> Records drawn from a dataset:

•••••

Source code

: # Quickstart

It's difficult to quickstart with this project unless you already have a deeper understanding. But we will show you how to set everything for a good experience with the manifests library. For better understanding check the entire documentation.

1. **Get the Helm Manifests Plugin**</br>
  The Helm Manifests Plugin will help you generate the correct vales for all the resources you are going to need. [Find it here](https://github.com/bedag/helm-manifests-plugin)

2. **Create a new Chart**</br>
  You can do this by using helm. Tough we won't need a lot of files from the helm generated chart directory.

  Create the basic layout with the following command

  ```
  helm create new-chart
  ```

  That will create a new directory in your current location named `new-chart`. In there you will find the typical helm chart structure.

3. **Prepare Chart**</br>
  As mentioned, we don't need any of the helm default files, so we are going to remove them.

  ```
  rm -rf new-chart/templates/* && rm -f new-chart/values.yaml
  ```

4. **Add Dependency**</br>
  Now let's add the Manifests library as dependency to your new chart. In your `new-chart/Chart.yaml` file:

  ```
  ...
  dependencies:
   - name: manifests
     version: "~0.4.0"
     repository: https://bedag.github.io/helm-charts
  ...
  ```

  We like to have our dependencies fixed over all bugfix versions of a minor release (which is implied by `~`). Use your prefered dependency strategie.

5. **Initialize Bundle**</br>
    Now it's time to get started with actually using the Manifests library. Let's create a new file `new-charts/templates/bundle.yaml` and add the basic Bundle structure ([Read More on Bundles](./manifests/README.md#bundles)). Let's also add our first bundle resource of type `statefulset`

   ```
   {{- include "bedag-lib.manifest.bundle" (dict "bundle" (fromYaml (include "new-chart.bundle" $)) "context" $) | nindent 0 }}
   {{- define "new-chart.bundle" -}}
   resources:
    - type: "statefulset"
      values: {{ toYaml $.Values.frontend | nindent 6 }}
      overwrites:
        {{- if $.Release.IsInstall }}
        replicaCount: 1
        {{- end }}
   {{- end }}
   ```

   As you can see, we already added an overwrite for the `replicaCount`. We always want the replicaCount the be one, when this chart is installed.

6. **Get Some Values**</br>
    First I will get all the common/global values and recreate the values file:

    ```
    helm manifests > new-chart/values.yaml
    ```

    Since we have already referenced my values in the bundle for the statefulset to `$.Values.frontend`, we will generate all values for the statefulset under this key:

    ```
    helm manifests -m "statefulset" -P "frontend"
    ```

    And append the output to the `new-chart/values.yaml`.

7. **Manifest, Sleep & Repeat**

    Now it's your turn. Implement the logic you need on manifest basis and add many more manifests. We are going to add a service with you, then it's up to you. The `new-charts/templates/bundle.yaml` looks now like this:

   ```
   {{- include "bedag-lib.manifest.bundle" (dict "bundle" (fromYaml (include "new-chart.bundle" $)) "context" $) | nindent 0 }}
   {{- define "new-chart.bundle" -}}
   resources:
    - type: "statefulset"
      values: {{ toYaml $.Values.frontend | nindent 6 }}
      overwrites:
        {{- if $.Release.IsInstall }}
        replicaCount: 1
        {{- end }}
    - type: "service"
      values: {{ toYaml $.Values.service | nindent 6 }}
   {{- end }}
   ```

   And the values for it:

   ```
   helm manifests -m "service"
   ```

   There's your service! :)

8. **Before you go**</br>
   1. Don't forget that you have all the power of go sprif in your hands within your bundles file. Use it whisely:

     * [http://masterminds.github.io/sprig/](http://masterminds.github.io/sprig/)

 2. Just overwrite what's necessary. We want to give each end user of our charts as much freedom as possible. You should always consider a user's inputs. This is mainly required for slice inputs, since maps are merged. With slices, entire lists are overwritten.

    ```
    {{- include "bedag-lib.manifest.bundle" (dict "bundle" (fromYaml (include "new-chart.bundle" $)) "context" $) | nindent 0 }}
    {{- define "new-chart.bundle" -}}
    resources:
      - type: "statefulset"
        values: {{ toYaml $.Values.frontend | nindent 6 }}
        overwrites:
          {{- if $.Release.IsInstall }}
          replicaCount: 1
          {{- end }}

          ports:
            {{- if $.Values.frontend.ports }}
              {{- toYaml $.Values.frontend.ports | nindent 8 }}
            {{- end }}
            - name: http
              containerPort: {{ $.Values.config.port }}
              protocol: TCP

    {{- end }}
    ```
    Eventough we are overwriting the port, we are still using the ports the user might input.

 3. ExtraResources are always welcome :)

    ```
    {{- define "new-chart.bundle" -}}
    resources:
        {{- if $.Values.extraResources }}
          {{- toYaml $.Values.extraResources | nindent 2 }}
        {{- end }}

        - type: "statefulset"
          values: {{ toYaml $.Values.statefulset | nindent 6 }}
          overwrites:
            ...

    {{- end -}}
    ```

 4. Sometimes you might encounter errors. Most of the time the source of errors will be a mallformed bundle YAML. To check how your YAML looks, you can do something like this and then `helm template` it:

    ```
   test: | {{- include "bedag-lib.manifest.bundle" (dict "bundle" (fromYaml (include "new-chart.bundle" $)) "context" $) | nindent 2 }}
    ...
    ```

•••••

> WHAT TO DO: Above are some records; copy each line there that contains "like".

> RESPONSE BOX:
  We like to have our dependencies fixed over all bugfix versions of a minor release (which is implied by `~`). Use your prefered dependency strategie.
    Now it's your turn. Implement the logic you need on manifest basis and add many more manifests. We are going to add a service with you, then it's up to you. The `new-charts/templates/bundle.yaml` looks now like this:
 4. Sometimes you might encounter errors. Most of the time the source of errors will be a mallformed bundle YAML. To check how your YAML looks, you can do something like this and then `helm template` it:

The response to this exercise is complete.